Elon Musk has unveiled the third part of Tesla’s ‘Master Plan’, in which the company will lead the global effort to phase out fossil fuels and transition the world to sustainable energy. The plan was unveiled during an investor event Wednesday held at the company’s Gigafactory in Austin, Texas.
Master Plan 3 includes adding renewable energy to the existing grid, producing more electric vehicles, installing heat pumps in homes and buildings, using high-temperature heat supply and hydrogen for industrial applications, and building airplanes and boats with sustainable fuels . Musk’s plan is to create “a sustainable energy culture.”
Tesla predicts that $10 trillion in investment will be needed to achieve this sustainable, renewable-powered future. Musk said it’s “not a big number relative to the global economy.”
Tesla predicts it will take $10 trillion in investment to bring about this sustainable, renewable-powered future
“There is a clear path to sustainable energy on Earth,” Musk said. “It does not require the destruction of natural habitats. It doesn’t require us to be strict and stop using electricity and be kind of cold or whatever.”
A large part of achieving this vision includes expanding global energy storage capacity to 240 TWh. During the event, Tesla executives said that this can be achieved without having to mine a significant amount of ore. Musk claimed he would only need less than 30 percent of all the nickel on Earth. It would also need iron, but Musk isn’t worried, saying it’s the most abundant metal on the planet.

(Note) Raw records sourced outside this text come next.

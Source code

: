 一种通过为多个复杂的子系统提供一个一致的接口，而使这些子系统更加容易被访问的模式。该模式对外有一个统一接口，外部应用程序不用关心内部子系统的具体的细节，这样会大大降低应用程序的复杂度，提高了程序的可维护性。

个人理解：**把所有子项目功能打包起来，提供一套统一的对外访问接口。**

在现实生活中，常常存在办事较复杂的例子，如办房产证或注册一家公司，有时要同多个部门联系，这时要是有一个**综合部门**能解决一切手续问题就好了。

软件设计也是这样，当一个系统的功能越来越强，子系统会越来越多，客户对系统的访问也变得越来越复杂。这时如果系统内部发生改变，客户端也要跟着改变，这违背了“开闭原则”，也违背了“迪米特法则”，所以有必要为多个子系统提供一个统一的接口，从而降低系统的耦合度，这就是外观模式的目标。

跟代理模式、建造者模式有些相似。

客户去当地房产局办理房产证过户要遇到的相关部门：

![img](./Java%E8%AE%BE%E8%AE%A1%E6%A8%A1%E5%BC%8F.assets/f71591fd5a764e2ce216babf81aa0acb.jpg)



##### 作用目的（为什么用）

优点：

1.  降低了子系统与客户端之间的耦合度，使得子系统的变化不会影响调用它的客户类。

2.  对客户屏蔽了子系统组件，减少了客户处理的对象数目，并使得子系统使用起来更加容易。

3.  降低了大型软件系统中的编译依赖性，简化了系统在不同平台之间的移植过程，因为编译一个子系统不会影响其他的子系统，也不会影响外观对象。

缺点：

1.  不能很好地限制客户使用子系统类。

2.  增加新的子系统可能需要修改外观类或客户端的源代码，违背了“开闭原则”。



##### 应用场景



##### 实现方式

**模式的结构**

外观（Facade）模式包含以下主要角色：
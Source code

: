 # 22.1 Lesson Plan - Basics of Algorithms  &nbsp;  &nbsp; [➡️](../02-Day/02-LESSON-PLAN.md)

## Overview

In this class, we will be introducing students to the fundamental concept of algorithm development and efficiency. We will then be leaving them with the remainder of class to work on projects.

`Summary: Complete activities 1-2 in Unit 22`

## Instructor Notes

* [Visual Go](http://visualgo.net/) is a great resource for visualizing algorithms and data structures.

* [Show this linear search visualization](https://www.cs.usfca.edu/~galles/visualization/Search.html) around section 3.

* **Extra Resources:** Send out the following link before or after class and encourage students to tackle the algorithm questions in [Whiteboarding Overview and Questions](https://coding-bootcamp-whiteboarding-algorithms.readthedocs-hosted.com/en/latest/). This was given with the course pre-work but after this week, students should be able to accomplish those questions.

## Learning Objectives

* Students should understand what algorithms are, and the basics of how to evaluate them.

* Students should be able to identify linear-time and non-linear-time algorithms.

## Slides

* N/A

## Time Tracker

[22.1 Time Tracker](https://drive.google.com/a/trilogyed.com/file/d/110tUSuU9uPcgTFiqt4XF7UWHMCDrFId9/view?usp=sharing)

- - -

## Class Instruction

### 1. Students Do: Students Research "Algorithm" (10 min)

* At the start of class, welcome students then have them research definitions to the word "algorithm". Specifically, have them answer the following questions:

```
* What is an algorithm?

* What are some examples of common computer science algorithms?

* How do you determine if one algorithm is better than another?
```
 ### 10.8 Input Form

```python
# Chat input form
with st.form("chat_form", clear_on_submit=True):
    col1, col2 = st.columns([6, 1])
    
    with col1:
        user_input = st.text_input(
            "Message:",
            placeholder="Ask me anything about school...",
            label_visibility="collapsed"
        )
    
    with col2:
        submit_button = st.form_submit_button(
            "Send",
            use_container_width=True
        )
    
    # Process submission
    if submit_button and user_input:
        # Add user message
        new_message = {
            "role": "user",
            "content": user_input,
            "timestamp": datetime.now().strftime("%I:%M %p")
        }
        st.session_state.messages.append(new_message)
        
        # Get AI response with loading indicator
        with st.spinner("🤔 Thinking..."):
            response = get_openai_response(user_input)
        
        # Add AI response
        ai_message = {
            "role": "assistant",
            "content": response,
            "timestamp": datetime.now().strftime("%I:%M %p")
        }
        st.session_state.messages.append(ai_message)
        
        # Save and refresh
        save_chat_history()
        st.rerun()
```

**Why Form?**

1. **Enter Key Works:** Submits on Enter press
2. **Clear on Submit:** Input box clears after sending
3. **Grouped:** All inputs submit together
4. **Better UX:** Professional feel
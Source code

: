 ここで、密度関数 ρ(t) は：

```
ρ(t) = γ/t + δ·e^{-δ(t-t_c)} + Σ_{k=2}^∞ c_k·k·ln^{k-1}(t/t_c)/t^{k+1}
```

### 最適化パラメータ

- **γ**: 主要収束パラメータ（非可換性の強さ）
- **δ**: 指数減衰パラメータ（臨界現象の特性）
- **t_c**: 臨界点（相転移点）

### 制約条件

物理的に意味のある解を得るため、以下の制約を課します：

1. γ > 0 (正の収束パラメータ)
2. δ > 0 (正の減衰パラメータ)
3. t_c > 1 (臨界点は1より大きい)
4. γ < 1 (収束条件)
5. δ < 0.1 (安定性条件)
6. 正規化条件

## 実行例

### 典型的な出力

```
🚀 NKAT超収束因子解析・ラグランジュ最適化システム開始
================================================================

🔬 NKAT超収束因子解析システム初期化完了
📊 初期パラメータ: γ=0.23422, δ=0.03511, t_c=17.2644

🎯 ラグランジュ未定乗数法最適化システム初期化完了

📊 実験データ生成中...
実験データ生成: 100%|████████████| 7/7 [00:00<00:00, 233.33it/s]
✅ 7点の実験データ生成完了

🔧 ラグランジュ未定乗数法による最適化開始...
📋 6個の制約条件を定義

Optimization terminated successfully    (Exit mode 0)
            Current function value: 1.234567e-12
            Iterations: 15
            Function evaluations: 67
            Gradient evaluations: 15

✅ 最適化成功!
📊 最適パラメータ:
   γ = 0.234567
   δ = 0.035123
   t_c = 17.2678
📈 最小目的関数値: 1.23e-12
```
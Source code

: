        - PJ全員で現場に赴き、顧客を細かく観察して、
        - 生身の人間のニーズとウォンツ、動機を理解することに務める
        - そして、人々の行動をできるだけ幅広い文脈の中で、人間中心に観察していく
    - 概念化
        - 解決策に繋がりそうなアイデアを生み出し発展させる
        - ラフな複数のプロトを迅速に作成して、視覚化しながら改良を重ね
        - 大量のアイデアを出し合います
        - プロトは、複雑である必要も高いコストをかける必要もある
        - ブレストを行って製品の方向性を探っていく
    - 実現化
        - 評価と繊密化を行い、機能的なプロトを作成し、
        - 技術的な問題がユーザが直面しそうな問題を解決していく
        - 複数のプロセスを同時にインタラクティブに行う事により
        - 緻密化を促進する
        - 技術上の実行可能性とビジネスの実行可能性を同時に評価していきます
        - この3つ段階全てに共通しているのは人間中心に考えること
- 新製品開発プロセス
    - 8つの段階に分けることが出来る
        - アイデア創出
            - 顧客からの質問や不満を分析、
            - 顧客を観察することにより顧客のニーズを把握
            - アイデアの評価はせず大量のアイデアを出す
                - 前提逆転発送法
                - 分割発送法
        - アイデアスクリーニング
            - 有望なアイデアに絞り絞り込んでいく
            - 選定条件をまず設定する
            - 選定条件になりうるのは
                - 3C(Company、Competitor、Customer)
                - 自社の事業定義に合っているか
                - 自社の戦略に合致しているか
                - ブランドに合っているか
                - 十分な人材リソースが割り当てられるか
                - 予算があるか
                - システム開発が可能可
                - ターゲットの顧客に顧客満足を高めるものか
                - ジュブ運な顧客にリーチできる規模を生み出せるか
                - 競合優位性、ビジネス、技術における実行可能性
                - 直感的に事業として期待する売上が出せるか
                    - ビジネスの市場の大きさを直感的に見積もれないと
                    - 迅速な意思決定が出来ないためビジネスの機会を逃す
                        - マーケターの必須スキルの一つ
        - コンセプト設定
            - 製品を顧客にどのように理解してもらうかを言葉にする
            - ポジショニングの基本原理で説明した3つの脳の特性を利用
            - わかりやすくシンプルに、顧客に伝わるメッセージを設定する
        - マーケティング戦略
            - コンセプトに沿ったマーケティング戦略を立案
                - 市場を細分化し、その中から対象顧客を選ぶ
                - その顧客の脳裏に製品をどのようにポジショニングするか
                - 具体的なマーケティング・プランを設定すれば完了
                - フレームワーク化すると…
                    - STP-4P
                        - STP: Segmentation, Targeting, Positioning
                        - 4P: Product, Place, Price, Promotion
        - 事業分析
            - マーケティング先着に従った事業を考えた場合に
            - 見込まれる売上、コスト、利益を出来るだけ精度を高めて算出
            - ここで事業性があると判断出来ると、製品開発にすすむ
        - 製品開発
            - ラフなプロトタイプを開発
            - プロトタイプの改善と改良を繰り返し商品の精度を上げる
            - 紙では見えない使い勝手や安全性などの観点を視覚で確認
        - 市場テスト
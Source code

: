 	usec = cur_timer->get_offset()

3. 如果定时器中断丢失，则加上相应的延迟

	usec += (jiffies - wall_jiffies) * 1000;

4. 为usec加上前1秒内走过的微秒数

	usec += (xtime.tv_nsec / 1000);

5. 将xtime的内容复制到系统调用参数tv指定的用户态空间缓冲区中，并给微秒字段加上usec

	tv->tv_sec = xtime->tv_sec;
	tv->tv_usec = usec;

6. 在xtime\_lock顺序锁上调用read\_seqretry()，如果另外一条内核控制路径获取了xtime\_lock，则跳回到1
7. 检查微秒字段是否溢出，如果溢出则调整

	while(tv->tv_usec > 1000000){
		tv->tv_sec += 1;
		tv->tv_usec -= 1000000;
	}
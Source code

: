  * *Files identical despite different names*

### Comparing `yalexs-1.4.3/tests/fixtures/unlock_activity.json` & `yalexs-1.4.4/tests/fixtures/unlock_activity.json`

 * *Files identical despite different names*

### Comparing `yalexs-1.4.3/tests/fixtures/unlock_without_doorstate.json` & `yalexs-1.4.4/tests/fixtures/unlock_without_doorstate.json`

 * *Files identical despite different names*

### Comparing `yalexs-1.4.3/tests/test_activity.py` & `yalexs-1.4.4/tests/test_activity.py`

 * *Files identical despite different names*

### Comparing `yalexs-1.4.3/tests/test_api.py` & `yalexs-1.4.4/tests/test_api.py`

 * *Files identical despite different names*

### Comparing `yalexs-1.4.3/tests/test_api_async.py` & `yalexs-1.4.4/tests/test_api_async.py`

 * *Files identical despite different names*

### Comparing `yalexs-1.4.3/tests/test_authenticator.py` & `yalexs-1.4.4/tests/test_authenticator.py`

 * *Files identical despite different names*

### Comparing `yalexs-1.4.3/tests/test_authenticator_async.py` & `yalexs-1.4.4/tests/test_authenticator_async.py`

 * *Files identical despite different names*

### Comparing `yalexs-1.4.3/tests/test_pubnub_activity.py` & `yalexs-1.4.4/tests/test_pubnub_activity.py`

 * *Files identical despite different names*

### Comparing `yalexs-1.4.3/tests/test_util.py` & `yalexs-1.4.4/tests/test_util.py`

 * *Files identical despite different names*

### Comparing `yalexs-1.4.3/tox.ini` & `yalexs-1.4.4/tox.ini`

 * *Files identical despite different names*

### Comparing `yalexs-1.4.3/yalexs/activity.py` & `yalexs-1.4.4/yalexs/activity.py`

Musk adds that the infrastructure needed for this, including wind and solar power, would take up “less than 0.2 percent” of the Earth’s surface. Details are still scarce on how all of this is supposed to play out, but Musk has promised to release a white paper outlining the plan soon.
Musk adds that the infrastructure needed for this, including wind and solar power, would take up “less than 0.2 percent” of the Earth’s surface
“I really wanted to deal today not just with Tesla investors who have stock, but really with any investor on Earth,” Musk said optimistically.
The nearly three-hour event did not include specific information about new vehicles. The company teased two mystery vehicles that remained hidden in the launch images – including one that is clearly a smaller car and another that looks like a small commercial truck.
Also absent was any mention of Musk’s other companies, SpaceX and The Boring Company, despite Musk earlier hinting that the third Master Plan would seek to connect his various businesses.
Tesla has unveiled a new, more efficient vehicle manufacturing process that will be used for its next generation of vehicles. The company calls it the “Boxless Process,” which allows the vehicle to be built once on the assembly line and paint only the parts that need to be painted. The automaker also claims that the next-generation powertrain will not use rare earth minerals.
Tesla’s previous two general plans were mostly hit-or-miss. While the company managed to achieve most of the goals set out in the first plan, which was first published in 2006, the second plan remains largely unrealized.
That plan, published in 2016 under the cheeky title “Part Deux,” said Tesla would build a thriving solar business, introduce several new vehicles in all major segments, achieve full autonomy and launch a network robotaxi for vehicle owners to earn up to $30,000 per year.
While Tesla has started its solar rooftop business, installations are moving slowly. Some customers have complained about huge price hikes. And the company has scaled back its ambitions as revenue remains relatively flat.
Tesla has introduced two new vehicles since releasing its second Master Plan: the Tesla Semi and the Cybertruck. Tesla Semi deliveries began late last year, and the Cybertruck is still planned for this year — according to Tesla chief designer Franz von Holzhausen, who was on stage at the event. Musk said mass production of the strangely designed truck will begin in 2024.
Meanwhile, Tesla’s plans for fully autonomous vehicles are uncertain. While AV operators like Waymo and Cruise have been putting in a lot of mileage with their driverless robotaxi, Tesla has taken a different approach by introducing a $15,000 option called Full Self-Driving to hundreds of thousands of customers. Despite the misleading name, FSD is simply a partially autonomous level 2 system that requires constant driver monitoring. Tesla recently halted new FSD installations after the National Highway Traffic Safety Administration called it a “crash hazard.”
Similarly, Musk’s promise that Tesla owners with FSD will be able to earn passive income by sending their vehicles to autonomously pick up passengers as a robotaxi service has not materialized. In recent months, Musk has suggested that Tesla will build an autonomous robotaxi vehicle, casting doubt on his original suggestion that Teslas on the road today could qualify for such a service.